Transcribe all the entries word for word, omitting any pictures they contain.

--- Material for this task ---
* * * *

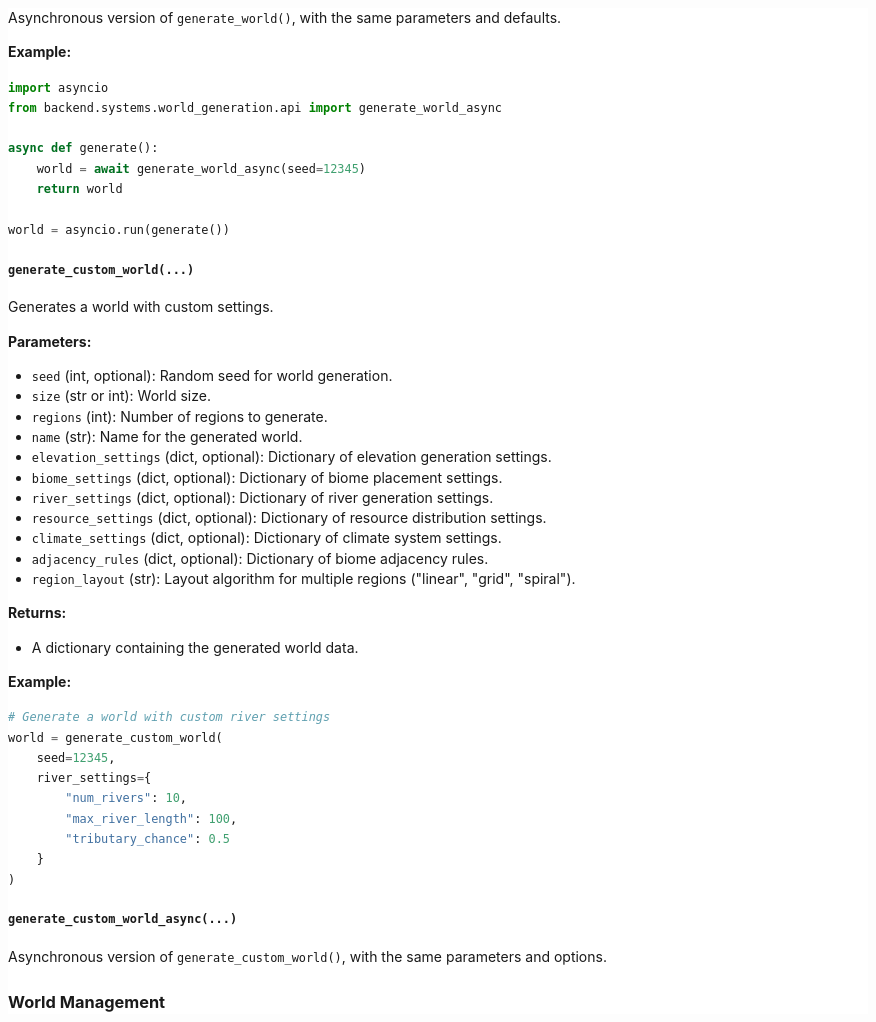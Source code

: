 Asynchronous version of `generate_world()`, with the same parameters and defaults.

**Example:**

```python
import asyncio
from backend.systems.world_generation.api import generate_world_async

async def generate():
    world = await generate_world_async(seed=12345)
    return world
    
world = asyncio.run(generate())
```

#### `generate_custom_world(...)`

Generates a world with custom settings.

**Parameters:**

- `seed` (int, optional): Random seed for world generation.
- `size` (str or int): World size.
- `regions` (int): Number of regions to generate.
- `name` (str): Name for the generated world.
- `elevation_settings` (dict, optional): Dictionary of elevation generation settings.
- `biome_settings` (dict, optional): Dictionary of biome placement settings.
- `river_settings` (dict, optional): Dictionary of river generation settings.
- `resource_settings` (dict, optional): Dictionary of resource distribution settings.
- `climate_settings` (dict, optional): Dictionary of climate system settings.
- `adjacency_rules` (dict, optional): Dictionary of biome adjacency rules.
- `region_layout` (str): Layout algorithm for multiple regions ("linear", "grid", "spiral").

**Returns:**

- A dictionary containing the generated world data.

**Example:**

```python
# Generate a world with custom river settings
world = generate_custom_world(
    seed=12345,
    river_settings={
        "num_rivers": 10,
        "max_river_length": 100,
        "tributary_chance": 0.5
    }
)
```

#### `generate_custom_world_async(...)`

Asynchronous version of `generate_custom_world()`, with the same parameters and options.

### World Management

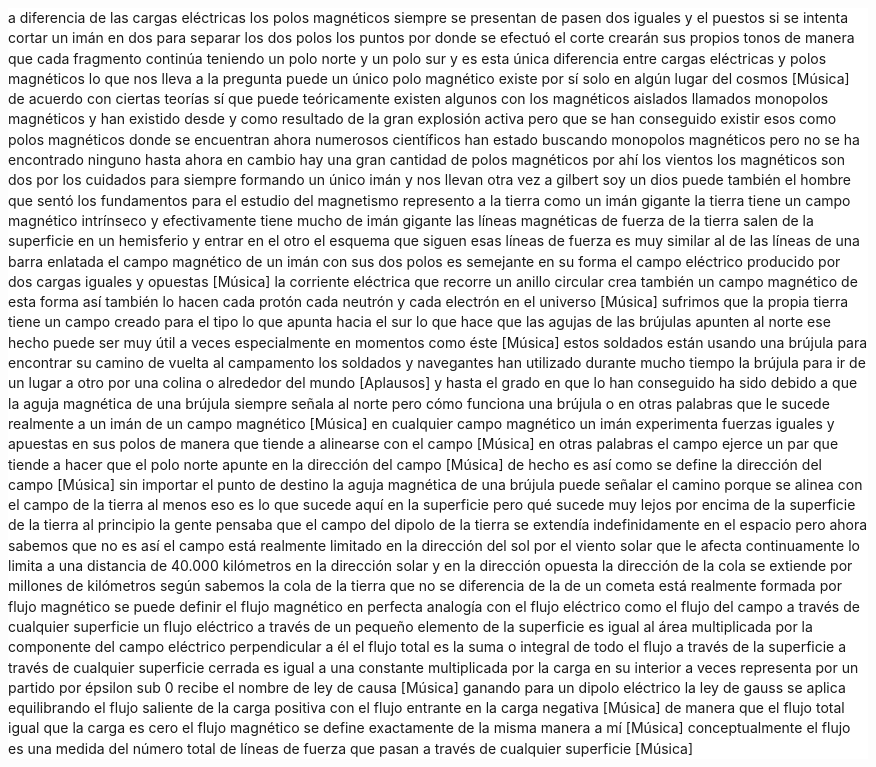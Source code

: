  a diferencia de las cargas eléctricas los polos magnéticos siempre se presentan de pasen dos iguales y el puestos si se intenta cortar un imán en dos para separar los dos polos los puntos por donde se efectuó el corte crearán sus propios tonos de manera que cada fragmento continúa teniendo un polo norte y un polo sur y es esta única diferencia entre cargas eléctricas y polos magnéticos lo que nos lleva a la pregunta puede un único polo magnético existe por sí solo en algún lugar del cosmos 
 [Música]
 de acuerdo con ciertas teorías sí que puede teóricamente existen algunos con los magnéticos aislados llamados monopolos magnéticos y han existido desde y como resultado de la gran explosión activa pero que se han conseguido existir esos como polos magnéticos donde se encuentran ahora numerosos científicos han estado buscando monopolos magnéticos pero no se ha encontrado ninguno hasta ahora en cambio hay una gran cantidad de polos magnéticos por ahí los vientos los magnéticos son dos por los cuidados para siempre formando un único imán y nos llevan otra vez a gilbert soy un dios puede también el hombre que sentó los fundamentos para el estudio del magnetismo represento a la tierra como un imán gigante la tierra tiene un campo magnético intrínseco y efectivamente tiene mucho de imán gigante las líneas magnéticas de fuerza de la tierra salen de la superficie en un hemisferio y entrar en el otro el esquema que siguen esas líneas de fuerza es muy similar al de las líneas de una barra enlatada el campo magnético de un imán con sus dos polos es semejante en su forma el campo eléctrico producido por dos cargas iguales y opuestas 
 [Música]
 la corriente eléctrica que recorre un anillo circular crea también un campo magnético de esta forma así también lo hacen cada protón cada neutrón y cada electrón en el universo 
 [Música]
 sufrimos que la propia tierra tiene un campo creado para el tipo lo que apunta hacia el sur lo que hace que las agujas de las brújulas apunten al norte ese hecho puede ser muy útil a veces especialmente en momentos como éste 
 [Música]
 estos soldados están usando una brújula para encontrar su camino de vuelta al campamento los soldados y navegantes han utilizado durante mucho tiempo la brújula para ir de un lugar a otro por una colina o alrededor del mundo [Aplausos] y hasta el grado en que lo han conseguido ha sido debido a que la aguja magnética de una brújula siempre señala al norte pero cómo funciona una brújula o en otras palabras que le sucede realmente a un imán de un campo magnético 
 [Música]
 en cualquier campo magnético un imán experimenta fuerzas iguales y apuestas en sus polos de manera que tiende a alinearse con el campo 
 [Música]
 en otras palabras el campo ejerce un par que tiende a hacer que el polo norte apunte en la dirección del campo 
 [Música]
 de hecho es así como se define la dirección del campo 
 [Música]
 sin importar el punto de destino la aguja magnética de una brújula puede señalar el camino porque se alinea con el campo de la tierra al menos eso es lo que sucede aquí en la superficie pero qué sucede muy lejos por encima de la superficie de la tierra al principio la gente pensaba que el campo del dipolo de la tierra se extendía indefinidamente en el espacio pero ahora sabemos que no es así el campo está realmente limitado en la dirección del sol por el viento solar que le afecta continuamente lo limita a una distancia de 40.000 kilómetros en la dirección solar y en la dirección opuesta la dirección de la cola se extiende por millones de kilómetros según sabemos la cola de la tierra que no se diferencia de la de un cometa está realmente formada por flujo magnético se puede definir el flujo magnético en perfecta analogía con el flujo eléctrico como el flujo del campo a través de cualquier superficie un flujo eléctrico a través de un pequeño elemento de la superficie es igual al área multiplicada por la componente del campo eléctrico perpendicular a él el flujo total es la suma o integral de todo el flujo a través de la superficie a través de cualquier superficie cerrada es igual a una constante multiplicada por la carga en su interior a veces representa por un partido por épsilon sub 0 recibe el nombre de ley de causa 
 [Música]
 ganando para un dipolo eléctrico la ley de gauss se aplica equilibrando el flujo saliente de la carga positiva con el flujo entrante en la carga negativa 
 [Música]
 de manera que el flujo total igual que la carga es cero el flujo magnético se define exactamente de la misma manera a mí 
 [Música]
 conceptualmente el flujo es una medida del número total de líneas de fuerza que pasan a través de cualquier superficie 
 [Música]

* * * *

--- Completed task ---
Source code

: Asynchronous version of `generate_world()`, with the same parameters and defaults.

**Example:**

```python
import asyncio
from backend.systems.world_generation.api import generate_world_async

async def generate():
    world = await generate_world_async(seed=12345)
    return world
    
world = asyncio.run(generate())
```

#### `generate_custom_world(...)`

Generates a world with custom settings.

**Parameters:**

- `seed` (int, optional): Random seed for world generation.
- `size` (str or int): World size.
- `regions` (int): Number of regions to generate.
- `name` (str): Name for the generated world.
- `elevation_settings` (dict, optional): Dictionary of elevation generation settings.
- `biome_settings` (dict, optional): Dictionary of biome placement settings.
- `river_settings` (dict, optional): Dictionary of river generation settings.
- `resource_settings` (dict, optional): Dictionary of resource distribution settings.
- `climate_settings` (dict, optional): Dictionary of climate system settings.
- `adjacency_rules` (dict, optional): Dictionary of biome adjacency rules.
- `region_layout` (str): Layout algorithm for multiple regions ("linear", "grid", "spiral").

**Returns:**

- A dictionary containing the generated world data.

**Example:**

```python
# Generate a world with custom river settings
world = generate_custom_world(
    seed=12345,
    river_settings={
        "num_rivers": 10,
        "max_river_length": 100,
        "tributary_chance": 0.5
    }
)
```

#### `generate_custom_world_async(...)`

Asynchronous version of `generate_custom_world()`, with the same parameters and options.

### World Management

Source code

:  a diferencia de las cargas eléctricas los polos magnéticos siempre se presentan de pasen dos iguales y el puestos si se intenta cortar un imán en dos para separar los dos polos los puntos por donde se efectuó el corte crearán sus propios tonos de manera que cada fragmento continúa teniendo un polo norte y un polo sur y es esta única diferencia entre cargas eléctricas y polos magnéticos lo que nos lleva a la pregunta puede un único polo magnético existe por sí solo en algún lugar del cosmos 
 [Música]
 de acuerdo con ciertas teorías sí que puede teóricamente existen algunos con los magnéticos aislados llamados monopolos magnéticos y han existido desde y como resultado de la gran explosión activa pero que se han conseguido existir esos como polos magnéticos donde se encuentran ahora numerosos científicos han estado buscando monopolos magnéticos pero no se ha encontrado ninguno hasta ahora en cambio hay una gran cantidad de polos magnéticos por ahí los vientos los magnéticos son dos por los cuidados para siempre formando un único imán y nos llevan otra vez a gilbert soy un dios puede también el hombre que sentó los fundamentos para el estudio del magnetismo represento a la tierra como un imán gigante la tierra tiene un campo magnético intrínseco y efectivamente tiene mucho de imán gigante las líneas magnéticas de fuerza de la tierra salen de la superficie en un hemisferio y entrar en el otro el esquema que siguen esas líneas de fuerza es muy similar al de las líneas de una barra enlatada el campo magnético de un imán con sus dos polos es semejante en su forma el campo eléctrico producido por dos cargas iguales y opuestas 
 [Música]
 la corriente eléctrica que recorre un anillo circular crea también un campo magnético de esta forma así también lo hacen cada protón cada neutrón y cada electrón en el universo 
 [Música]
 sufrimos que la propia tierra tiene un campo creado para el tipo lo que apunta hacia el sur lo que hace que las agujas de las brújulas apunten al norte ese hecho puede ser muy útil a veces especialmente en momentos como éste 
 [Música]
 estos soldados están usando una brújula para encontrar su camino de vuelta al campamento los soldados y navegantes han utilizado durante mucho tiempo la brújula para ir de un lugar a otro por una colina o alrededor del mundo [Aplausos] y hasta el grado en que lo han conseguido ha sido debido a que la aguja magnética de una brújula siempre señala al norte pero cómo funciona una brújula o en otras palabras que le sucede realmente a un imán de un campo magnético 
 [Música]
 en cualquier campo magnético un imán experimenta fuerzas iguales y apuestas en sus polos de manera que tiende a alinearse con el campo 
 [Música]
 en otras palabras el campo ejerce un par que tiende a hacer que el polo norte apunte en la dirección del campo 
 [Música]
 de hecho es así como se define la dirección del campo 
 [Música]
 sin importar el punto de destino la aguja magnética de una brújula puede señalar el camino porque se alinea con el campo de la tierra al menos eso es lo que sucede aquí en la superficie pero qué sucede muy lejos por encima de la superficie de la tierra al principio la gente pensaba que el campo del dipolo de la tierra se extendía indefinidamente en el espacio pero ahora sabemos que no es así el campo está realmente limitado en la dirección del sol por el viento solar que le afecta continuamente lo limita a una distancia de 40.000 kilómetros en la dirección solar y en la dirección opuesta la dirección de la cola se extiende por millones de kilómetros según sabemos la cola de la tierra que no se diferencia de la de un cometa está realmente formada por flujo magnético se puede definir el flujo magnético en perfecta analogía con el flujo eléctrico como el flujo del campo a través de cualquier superficie un flujo eléctrico a través de un pequeño elemento de la superficie es igual al área multiplicada por la componente del campo eléctrico perpendicular a él el flujo total es la suma o integral de todo el flujo a través de la superficie a través de cualquier superficie cerrada es igual a una constante multiplicada por la carga en su interior a veces representa por un partido por épsilon sub 0 recibe el nombre de ley de causa 
 [Música]
 ganando para un dipolo eléctrico la ley de gauss se aplica equilibrando el flujo saliente de la carga positiva con el flujo entrante en la carga negativa 
 [Música]
 de manera que el flujo total igual que la carga es cero el flujo magnético se define exactamente de la misma manera a mí 
 [Música]
 conceptualmente el flujo es una medida del número total de líneas de fuerza que pasan a través de cualquier superficie 
 [Música]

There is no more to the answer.